START Provided information
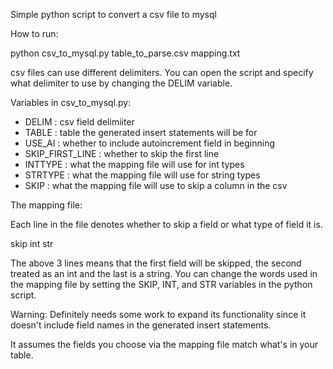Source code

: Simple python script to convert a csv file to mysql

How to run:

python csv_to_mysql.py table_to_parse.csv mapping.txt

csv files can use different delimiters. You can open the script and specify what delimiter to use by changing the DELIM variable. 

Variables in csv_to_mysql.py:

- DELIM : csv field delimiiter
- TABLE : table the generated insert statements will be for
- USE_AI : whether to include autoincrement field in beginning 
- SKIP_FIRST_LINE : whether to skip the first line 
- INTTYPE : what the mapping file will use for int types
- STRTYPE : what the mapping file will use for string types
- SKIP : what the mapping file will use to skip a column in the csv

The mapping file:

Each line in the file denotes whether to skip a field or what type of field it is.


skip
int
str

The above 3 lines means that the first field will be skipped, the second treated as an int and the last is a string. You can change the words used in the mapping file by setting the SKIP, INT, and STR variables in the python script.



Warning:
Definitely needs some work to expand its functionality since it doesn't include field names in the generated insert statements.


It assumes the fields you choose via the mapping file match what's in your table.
END Provided information
START Provided information
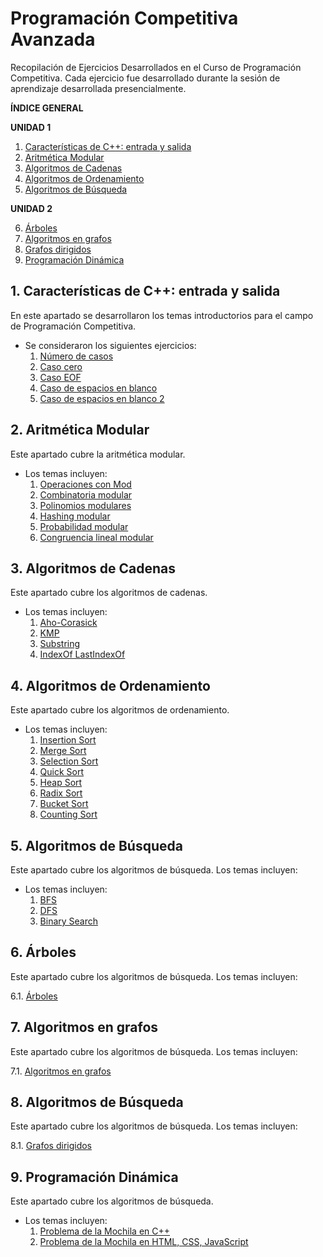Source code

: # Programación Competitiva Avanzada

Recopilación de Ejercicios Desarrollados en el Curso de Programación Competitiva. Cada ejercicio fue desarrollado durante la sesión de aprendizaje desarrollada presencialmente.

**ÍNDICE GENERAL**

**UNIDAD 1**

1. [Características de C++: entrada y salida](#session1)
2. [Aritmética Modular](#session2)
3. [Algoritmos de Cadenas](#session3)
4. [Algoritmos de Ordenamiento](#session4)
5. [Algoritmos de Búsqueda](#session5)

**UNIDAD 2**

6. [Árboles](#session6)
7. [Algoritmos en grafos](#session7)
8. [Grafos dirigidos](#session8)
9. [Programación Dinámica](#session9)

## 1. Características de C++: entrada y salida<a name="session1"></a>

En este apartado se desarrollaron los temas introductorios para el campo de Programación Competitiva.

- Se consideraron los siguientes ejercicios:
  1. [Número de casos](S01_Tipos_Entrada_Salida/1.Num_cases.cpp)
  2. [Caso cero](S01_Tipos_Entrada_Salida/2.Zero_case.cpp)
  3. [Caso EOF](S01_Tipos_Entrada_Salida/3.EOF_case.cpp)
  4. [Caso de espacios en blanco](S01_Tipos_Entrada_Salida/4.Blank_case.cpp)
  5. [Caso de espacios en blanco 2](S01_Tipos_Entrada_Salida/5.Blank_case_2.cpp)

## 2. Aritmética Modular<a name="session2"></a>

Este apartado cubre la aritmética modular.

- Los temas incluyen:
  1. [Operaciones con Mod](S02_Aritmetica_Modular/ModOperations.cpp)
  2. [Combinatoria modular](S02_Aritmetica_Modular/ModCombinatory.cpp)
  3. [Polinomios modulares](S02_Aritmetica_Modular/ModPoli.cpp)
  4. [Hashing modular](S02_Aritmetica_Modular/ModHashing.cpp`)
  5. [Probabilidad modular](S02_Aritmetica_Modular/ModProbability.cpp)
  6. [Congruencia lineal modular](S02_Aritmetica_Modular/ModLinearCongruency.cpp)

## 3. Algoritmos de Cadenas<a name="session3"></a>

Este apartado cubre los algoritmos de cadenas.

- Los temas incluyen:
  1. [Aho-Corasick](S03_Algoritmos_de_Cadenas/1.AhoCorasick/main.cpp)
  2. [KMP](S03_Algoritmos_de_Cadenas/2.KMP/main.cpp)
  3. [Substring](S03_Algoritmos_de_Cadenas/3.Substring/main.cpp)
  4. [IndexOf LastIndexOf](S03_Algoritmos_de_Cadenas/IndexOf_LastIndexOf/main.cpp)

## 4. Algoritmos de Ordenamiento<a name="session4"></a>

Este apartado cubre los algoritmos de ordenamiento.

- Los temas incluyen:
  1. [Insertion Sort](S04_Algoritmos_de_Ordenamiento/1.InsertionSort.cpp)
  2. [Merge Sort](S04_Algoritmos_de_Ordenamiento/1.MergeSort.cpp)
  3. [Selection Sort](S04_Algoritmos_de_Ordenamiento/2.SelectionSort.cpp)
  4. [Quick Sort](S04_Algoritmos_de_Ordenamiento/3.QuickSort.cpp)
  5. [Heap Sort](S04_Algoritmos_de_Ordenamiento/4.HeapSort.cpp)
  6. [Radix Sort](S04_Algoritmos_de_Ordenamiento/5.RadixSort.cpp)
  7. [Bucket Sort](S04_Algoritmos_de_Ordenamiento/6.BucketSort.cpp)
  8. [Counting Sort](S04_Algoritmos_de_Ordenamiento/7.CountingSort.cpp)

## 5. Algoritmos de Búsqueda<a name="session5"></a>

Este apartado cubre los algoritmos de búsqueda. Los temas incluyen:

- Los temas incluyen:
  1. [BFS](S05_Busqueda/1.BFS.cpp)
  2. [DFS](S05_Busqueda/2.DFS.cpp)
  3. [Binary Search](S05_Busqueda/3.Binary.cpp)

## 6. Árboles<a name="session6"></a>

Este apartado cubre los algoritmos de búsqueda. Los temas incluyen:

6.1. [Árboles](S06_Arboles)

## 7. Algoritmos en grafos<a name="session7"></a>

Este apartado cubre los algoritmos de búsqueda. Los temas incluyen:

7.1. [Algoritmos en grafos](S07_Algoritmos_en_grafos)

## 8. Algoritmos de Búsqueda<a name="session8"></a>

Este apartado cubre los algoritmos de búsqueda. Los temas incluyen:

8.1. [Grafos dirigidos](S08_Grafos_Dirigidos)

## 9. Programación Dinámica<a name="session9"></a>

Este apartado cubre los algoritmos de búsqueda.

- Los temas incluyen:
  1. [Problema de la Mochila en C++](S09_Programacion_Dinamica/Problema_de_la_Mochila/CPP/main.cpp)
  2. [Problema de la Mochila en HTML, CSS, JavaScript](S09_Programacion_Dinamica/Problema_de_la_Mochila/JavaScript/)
END Provided information
### What is required
Find the string "Programación" in the material above, and report every line where it occurs.

### Response for this exercise
: # Programación Competitiva Avanzada
Recopilación de Ejercicios Desarrollados en el Curso de Programación Competitiva. Cada ejercicio fue desarrollado durante la sesión de aprendizaje desarrollada presencialmente.
9. [Programación Dinámica](#session9)
En este apartado se desarrollaron los temas introductorios para el campo de Programación Competitiva.
## 9. Programación Dinámica<a name="session9"></a>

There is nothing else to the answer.